El Van Gogh de Sergio Juárez en el Café de la Ciudad

Por Jesús Chávez Marín

En el costado izquierdo del Teatro de la Ciudad hay una cafetería muy simpática, atendida por jóvenes diligentes y atentos. El jueves 21 de noviembre de 2002 se presentó allí la función número 400 del Autorretrato de Van Gogh, uno de los monólogos del actor más solitario de Chihuahua, Sergio Juárez.

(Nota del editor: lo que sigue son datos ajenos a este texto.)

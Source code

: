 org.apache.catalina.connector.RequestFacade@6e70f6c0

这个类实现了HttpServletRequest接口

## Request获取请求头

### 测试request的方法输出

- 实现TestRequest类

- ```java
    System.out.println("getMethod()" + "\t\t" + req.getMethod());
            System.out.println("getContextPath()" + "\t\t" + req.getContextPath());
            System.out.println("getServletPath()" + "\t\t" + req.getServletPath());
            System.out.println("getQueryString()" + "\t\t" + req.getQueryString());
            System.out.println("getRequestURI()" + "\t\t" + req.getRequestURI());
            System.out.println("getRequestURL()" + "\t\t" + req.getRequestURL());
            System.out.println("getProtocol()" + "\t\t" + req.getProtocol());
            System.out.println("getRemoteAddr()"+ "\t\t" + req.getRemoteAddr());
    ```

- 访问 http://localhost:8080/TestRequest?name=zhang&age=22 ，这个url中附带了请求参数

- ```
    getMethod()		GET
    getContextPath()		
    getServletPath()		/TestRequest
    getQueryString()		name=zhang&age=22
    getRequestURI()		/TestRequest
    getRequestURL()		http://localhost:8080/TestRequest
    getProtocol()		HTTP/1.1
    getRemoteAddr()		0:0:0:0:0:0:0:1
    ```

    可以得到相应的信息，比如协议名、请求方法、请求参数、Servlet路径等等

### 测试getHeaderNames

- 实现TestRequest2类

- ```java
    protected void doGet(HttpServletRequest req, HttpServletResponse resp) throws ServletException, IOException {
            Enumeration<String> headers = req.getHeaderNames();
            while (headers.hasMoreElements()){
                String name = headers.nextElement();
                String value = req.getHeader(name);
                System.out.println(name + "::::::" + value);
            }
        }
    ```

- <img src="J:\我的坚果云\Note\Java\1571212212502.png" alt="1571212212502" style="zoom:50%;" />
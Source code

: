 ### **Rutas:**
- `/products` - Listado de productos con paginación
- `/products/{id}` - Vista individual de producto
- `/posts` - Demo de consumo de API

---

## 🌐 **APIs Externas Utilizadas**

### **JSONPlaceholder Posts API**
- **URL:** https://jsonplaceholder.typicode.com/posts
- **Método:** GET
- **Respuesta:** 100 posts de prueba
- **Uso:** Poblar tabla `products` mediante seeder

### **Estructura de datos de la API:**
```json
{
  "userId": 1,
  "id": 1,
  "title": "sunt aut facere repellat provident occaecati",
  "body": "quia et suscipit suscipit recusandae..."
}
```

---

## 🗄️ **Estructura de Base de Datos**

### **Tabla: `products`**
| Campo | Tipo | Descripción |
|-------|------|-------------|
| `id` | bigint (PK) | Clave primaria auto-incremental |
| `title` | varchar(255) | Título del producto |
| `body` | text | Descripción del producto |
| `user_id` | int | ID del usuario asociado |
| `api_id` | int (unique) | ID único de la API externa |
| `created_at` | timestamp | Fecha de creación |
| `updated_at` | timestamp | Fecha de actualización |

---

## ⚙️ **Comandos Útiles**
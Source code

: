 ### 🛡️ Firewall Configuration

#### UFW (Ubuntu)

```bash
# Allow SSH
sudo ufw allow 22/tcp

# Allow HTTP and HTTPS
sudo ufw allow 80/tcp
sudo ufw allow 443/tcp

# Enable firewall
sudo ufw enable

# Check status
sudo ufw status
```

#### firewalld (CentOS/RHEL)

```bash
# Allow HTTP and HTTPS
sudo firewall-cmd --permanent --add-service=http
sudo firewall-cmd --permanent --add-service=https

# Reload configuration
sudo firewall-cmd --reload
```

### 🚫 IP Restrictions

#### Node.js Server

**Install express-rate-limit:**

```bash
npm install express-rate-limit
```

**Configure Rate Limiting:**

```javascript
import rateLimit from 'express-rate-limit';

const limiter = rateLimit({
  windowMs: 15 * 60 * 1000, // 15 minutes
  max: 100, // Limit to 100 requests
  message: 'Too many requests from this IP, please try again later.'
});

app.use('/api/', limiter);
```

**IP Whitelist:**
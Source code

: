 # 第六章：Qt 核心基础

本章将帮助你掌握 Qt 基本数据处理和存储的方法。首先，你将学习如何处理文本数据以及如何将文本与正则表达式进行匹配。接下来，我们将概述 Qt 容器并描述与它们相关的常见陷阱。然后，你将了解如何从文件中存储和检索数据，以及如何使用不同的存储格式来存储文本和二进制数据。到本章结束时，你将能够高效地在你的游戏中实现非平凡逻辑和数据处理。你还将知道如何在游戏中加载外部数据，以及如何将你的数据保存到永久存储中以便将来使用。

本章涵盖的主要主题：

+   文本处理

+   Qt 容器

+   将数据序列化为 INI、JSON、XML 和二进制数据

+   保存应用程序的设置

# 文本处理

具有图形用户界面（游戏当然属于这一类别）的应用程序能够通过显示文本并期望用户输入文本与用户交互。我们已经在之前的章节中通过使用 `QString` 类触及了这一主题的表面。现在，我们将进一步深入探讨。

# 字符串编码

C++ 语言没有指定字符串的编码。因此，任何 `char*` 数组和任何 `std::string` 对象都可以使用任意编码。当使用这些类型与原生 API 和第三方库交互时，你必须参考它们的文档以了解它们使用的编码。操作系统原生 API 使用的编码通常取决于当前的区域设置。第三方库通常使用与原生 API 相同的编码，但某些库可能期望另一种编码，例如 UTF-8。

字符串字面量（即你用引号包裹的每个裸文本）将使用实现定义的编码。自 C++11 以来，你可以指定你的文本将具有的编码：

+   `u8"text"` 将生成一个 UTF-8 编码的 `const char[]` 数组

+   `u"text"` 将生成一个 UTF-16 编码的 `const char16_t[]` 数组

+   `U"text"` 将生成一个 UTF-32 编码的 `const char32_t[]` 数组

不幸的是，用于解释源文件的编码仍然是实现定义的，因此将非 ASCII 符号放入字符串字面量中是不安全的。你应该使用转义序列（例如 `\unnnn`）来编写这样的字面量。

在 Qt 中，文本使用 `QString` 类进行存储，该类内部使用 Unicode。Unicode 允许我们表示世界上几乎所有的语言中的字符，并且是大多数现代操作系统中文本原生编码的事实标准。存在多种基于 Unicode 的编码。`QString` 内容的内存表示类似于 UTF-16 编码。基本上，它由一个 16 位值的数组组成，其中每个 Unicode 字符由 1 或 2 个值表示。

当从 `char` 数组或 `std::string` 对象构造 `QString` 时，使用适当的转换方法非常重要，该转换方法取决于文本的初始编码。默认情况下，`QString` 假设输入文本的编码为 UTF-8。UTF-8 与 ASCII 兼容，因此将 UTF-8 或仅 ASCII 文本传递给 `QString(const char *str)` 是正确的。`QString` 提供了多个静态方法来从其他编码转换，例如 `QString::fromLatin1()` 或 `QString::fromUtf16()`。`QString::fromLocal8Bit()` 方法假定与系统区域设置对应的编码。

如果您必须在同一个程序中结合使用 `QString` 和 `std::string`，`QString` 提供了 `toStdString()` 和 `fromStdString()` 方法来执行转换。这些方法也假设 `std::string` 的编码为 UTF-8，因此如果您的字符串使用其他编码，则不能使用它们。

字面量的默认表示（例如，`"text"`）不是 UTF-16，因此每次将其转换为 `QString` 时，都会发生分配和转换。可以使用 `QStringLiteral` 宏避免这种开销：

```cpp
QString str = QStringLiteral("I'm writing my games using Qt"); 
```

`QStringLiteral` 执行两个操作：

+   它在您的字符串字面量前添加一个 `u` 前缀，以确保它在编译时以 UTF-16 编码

Llegué al lugar quince minutos antes y me trajeron de inmediato un tarro de cerveza oscura. Al fondo del Café, donde hay un pasillo que comunica con el vestíbulo del Teatro, Federico Márquez y Claudio Sergio Juárez Chávez preparaban la escenografía: pusieron una mesita con objetos en desorden, un candelabro con una vela roja, una pistola calibre 45, pinceles, lápices; colgaron unos cuadros bastante maltratados con algunas reproducciones de pinturas famosas, en un caballete el autorretrato a medio terminar, sobre el piso otros lienzos con pinceladas feroces.

Desde atrás de las candilejas se asomaba a veces Sergio Juárez, ya caracterizado en personaje: maquillaje de sombras, un saco negro y raído, pantalones de lona con manchas de pintura. Andaba algo nervioso, pues desde el teatro se escuchaba el ruido y la agitación de mucha gente que esa tarde había asistido a la conferencia de uno de esos predicadores de la buena onda, la neurolingüística y las inyecciones de autoestima que venden toneladas de libros “de superación personal” en cuanto terminan de su ceremonia ilusoria.

Por eso Federico Márquez se vio obligado a anunciar que la función del monólogo se retrasaría unos quince minutos, mientras los catecúmenos terminaban de comprar en el vestíbulo los libros y casetes con las verdades de la excelencia individual.

Dos cervezas después, sale a escena Vincent como la imagen viva de la derrota, ansioso parlotea fragmentos de discursos y luego se tira al suelo, convulsionado, con una mirada de lumbre en sus ojos: la voz del actor es oscura y firme, el gesto de su rostro es impresionante. La expresión corporal también es buena, aunque a la hora de hacer mutis sale de escena con brinquitos de María Candelaria en las películas del Indio Fernández: ese trotecito quiebra el ritmo, intensamente dramático, de la excelente versión escénica de Sergio Juárez.

Otros defectos que podrían señalarse es que nunca vemos pintar al personaje, cuya vida trascendió precisamente porque fue un artista original y portentoso: a veces sale dibujando en una carpeta pero más parece un niño de kínder decrépito y enloquecido que traza garabatos sin ton ni son, que un dibujante creando apuntes para sus óleos. Además aparece el lugar común del maniático que se corta la oreja como clímax y el balazo final, sin haber expresado la grandeza de este autorretrato escénico.

A pesar de esos pequeños defectos, más de dirección que de actuación, el Van Gogh de Sergio Juárez es un espectáculo artístico muy disfrutable: a uno se le pone chinita la piel cuando él circula entre las mesas en estado catatónico y la mirada encendida de furor mezclado con un profundo desaliento, muy bien expresados en el rostro, en las manos y en la acción dramática.